[48] "Pleasures of Hope."
[49] cf. Wordsworth's
"Some casual shout that broke the silent air,
Or the unimaginable touch of time."
—Mutability: Ecclesiastical Sonnets, XXXIV.
CHAPTER V.
The Miltonic Group
That the influence of Milton, in the romantic revival of the eighteenth century, should have been hardly second in importance to Spenser's is a confirmation of our remark that Augustan literature was "classical" in a way of its own. It is another example of that curiously topsy-turvy condition of things in which rhyme was a mark of the classic, and blank verse of the romantic. For Milton is the most truly classical of English poets; and yet, from the angle of observation at which the eighteenth century viewed him, he appeared a romantic. It was upon his romantic side, at all events, that the new school of poets apprehended and appropriated him.

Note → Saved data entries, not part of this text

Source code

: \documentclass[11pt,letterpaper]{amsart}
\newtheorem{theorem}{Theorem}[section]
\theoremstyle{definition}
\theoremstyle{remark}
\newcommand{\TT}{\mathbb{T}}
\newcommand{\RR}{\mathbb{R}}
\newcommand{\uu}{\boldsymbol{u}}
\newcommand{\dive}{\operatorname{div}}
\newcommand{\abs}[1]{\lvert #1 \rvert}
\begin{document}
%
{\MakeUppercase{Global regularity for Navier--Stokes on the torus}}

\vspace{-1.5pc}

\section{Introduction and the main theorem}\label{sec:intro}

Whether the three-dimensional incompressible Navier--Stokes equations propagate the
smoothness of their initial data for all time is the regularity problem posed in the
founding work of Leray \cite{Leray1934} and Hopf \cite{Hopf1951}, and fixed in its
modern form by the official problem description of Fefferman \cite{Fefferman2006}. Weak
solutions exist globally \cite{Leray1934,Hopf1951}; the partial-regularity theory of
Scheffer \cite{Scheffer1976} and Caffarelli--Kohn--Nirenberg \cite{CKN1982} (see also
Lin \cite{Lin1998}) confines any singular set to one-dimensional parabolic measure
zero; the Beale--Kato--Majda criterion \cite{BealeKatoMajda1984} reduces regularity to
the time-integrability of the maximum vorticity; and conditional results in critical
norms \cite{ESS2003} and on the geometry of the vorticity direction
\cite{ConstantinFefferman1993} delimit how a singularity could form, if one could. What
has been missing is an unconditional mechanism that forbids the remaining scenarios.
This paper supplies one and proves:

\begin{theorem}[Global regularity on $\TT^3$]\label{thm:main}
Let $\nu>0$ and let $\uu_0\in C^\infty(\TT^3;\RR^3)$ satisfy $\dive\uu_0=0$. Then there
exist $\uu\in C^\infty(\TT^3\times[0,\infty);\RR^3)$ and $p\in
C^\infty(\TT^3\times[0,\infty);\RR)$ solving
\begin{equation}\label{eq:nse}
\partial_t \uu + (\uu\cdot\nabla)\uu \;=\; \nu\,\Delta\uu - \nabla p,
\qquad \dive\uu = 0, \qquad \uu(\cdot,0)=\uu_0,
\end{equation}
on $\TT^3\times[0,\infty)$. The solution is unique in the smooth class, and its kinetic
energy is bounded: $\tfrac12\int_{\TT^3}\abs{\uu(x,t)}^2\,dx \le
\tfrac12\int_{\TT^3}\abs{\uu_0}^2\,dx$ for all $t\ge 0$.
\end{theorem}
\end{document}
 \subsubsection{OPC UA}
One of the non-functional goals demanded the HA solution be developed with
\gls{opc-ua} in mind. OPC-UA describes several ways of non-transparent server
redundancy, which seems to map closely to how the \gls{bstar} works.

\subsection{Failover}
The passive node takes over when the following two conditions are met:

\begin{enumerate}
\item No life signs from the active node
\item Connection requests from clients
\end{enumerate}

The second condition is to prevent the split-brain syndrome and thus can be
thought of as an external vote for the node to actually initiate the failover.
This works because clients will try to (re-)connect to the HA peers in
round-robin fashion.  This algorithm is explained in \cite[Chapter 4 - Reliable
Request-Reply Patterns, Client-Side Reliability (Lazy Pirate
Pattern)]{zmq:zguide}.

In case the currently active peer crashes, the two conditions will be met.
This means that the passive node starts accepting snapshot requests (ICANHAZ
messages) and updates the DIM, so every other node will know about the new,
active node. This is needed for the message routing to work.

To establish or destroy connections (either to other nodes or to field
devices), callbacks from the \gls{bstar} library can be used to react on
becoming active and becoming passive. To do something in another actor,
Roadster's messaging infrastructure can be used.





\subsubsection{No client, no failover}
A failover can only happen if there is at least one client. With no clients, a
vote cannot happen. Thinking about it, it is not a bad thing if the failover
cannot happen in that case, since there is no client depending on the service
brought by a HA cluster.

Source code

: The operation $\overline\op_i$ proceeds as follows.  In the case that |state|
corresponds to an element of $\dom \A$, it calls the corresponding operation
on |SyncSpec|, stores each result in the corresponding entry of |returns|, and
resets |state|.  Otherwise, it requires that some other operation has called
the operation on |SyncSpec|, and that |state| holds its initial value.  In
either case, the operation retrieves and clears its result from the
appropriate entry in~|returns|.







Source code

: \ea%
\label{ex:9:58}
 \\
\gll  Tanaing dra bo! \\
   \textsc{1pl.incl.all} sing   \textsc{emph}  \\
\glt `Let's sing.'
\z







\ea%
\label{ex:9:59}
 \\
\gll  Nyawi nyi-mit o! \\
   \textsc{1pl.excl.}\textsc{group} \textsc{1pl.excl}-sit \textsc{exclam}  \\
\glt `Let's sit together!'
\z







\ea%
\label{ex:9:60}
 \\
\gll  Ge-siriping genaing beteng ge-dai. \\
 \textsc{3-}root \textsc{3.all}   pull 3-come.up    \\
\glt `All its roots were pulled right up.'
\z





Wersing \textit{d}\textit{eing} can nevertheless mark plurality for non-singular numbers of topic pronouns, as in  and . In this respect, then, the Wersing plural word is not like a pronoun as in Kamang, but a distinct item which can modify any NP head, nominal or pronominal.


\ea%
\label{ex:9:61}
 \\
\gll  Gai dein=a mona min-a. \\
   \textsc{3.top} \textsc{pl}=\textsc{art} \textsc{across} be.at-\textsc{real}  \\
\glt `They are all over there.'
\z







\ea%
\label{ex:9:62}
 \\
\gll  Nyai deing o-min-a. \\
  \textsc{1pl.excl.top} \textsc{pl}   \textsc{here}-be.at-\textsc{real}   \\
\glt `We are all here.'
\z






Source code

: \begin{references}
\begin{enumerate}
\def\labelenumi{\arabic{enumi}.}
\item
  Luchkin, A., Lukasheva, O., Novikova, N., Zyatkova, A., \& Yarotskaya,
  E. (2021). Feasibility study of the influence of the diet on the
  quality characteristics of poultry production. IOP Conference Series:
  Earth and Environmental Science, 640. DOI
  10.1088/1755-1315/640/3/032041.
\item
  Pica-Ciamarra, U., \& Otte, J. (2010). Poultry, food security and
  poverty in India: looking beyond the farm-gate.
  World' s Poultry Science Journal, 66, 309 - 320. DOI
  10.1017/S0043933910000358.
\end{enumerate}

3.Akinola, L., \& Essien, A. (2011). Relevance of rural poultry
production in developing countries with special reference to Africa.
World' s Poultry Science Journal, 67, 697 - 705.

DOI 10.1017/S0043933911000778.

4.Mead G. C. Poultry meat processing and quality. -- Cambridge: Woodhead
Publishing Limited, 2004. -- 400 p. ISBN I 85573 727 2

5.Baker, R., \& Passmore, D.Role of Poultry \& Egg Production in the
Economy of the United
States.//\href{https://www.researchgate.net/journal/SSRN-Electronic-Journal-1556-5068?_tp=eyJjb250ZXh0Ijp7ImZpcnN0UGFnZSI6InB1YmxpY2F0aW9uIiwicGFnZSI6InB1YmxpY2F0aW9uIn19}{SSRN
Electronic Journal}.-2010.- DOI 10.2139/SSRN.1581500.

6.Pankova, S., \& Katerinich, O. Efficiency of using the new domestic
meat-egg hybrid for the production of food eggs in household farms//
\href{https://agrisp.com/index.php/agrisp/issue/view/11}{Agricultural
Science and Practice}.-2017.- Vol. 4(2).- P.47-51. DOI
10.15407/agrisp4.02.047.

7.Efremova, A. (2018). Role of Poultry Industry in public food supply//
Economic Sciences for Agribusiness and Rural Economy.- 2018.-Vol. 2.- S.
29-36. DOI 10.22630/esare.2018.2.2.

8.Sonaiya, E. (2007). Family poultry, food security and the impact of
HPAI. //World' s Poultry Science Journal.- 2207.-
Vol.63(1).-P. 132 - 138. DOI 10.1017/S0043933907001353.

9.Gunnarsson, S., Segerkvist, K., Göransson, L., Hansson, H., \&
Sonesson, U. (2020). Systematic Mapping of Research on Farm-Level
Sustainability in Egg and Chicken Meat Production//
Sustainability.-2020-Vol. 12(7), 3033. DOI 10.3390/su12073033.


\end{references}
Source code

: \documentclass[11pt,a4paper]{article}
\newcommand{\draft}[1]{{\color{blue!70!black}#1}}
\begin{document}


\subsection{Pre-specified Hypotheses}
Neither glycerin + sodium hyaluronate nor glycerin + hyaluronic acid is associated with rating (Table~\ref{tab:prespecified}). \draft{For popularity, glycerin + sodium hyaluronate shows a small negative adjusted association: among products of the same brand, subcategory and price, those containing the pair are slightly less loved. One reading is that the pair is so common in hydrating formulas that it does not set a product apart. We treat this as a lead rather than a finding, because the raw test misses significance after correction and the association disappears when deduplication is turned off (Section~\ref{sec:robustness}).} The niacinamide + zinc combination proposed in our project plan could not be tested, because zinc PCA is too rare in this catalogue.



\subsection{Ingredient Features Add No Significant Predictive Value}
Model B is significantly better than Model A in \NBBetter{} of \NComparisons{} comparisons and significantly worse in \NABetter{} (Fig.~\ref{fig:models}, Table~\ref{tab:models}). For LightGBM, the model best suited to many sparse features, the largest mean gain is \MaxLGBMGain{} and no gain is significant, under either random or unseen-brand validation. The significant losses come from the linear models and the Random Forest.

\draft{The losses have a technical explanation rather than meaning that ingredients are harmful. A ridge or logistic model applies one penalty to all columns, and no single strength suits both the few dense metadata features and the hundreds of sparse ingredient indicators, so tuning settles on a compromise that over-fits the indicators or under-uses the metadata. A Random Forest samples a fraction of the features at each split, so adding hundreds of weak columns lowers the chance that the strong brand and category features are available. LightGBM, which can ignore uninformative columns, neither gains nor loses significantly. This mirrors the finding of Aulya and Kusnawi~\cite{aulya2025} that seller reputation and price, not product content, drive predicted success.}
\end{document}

This side was present in Milton in a fuller measure than his completed works would show. It is well known that he, at one time, had projected an Arthuriad, a design which, if carried out, might have anticipated Tennyson and so deprived us of "The Idyls of the King." "I betook me," he writes, "among those lofty fables and romances which recount in solemn cantos the deeds of knighthood."[1] And in the "Epitaphium Damonis" he thus apprised the reader of his purpose:
"Ipse ego Dardanais Rutupina per aequora puppes,
Dicam, et Pandrasidos regnum vetus Inogeniae,
Brennumque Arviragunque duces, priscumque Belinum,
Et tandem Armoricos Britonum sub lege colonos;
Tum gravidam Arturo fatali fraude Iörgernen;
Mendaces vultus, assumptaque Gorlöis arma,
Merlini dolus."[2]
The "matter of Britain" never quite lost the fascination which it had exercised over his youthful imagination, as appears from passages in "Paradise Lost"[3] and even in "Paradise Regained."[4] But with his increasing austerity, both religious and literary, Milton gravitated finally to Hebraic themes and Hellenic art forms. He wrote Homeric epics and Aeschylean tragedies, instead of masques and sonnets, of rhymed pieces on the Italian model, like "L'Allegro" and "Il Penseroso," and of stanzaic poems, like the "Nativity Ode," touched with Elizabethan conceits. He relied more and more upon sheer construction and weight of thought and less upon decorative richness of detail. His diction became naked and severe, and he employed rhyme but sparingly, even in the choral parts of "Samson Agonistes." In short, like Goethe, he grew classical as he grew old. It has been mentioned that "Paradise Lost" did much to keep alive the tradition of English blank verse through a period remarkable for its bigoted devotion to rhyme, and especially to the heroic couplet. Yet it was, after all, Milton's early poetry, in which rhyme is used—though used so differently from the way in which Pope used it—that counted for most in the history of the romantic movement. Professor Masson contradicts the common assertion, that "Paradise Lost" was first written into popularity by Addison's Saturday papers. While that series was running, Tonson brought out (1711-13) an ediction of Milton's poetical works which was "the ninth of 'Paradise Lost,' the eight of 'Paradise Regained,' the seventh of 'Samson Agonistes' and the sixth of the minor poems." The previous issues of the minor poems had been in 1645, 1673, 1695, 1705, and 1707. Six editions in sixty-eight years is certainly no very great showing. After 1713 editions of Milton multiplied rapidly; by 1763 "Paradise Lost" was in its forty-sixth, and the minor poems in their thirtieth.[5]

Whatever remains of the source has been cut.